» **Your instructions**
Transcribe exactly the line in which "- - Individuální" occurs, plus every line that comes after it up to the end of the entries.

(Records excerpted from a collection)
---+---
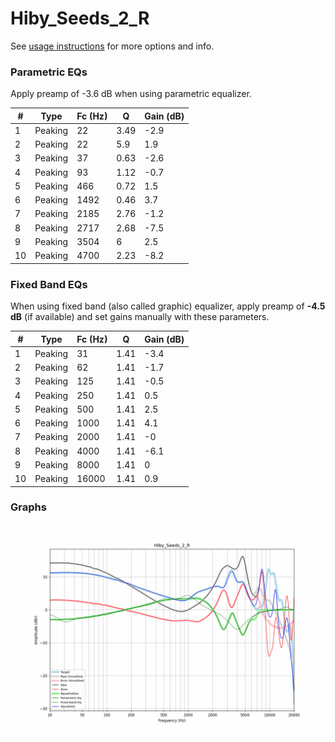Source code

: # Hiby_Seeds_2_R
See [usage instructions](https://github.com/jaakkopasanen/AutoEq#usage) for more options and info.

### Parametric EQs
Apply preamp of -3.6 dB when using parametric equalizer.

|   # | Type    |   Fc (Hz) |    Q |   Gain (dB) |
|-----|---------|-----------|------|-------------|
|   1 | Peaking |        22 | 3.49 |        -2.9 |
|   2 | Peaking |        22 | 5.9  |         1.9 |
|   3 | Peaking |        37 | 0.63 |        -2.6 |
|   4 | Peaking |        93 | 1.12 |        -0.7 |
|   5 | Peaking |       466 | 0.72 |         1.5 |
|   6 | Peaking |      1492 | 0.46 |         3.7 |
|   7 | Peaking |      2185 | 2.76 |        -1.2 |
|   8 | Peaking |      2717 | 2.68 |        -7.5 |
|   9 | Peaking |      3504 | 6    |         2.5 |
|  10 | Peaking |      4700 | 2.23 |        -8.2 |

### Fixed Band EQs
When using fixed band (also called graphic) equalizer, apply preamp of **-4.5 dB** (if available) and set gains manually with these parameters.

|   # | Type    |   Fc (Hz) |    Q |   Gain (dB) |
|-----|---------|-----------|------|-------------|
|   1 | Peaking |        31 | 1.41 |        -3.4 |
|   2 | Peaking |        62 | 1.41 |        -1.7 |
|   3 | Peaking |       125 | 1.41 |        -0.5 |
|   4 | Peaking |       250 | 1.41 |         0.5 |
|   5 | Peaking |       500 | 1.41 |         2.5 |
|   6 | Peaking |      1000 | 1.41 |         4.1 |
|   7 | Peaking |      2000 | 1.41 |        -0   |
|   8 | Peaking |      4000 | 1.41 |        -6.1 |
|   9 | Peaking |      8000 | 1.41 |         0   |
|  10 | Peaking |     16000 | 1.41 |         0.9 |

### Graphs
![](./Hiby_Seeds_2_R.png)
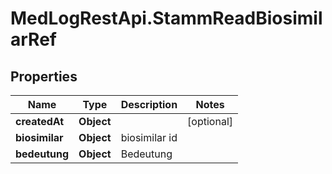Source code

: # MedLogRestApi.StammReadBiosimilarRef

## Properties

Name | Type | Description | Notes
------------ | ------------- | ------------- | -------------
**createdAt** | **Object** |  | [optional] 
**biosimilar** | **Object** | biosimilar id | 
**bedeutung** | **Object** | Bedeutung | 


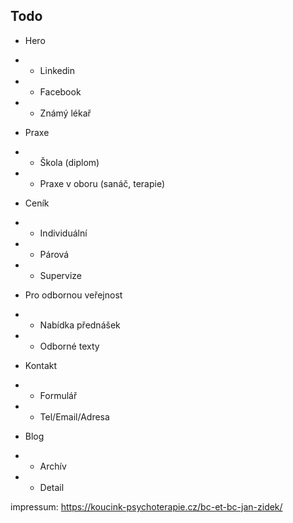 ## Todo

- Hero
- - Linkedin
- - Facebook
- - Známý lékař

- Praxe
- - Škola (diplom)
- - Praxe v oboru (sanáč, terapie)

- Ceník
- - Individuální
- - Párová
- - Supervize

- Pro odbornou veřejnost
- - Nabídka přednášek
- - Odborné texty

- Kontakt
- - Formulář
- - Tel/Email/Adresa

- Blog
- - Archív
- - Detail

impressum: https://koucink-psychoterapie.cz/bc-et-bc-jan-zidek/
---+---
» **Response area**
- - Individuální
- - Párová
- - Supervize

- Pro odbornou veřejnost
- - Nabídka přednášek
- - Odborné texty

- Kontakt
- - Formulář
- - Tel/Email/Adresa

- Blog
- - Archív
- - Detail

impressum: https://koucink-psychoterapie.cz/bc-et-bc-jan-zidek/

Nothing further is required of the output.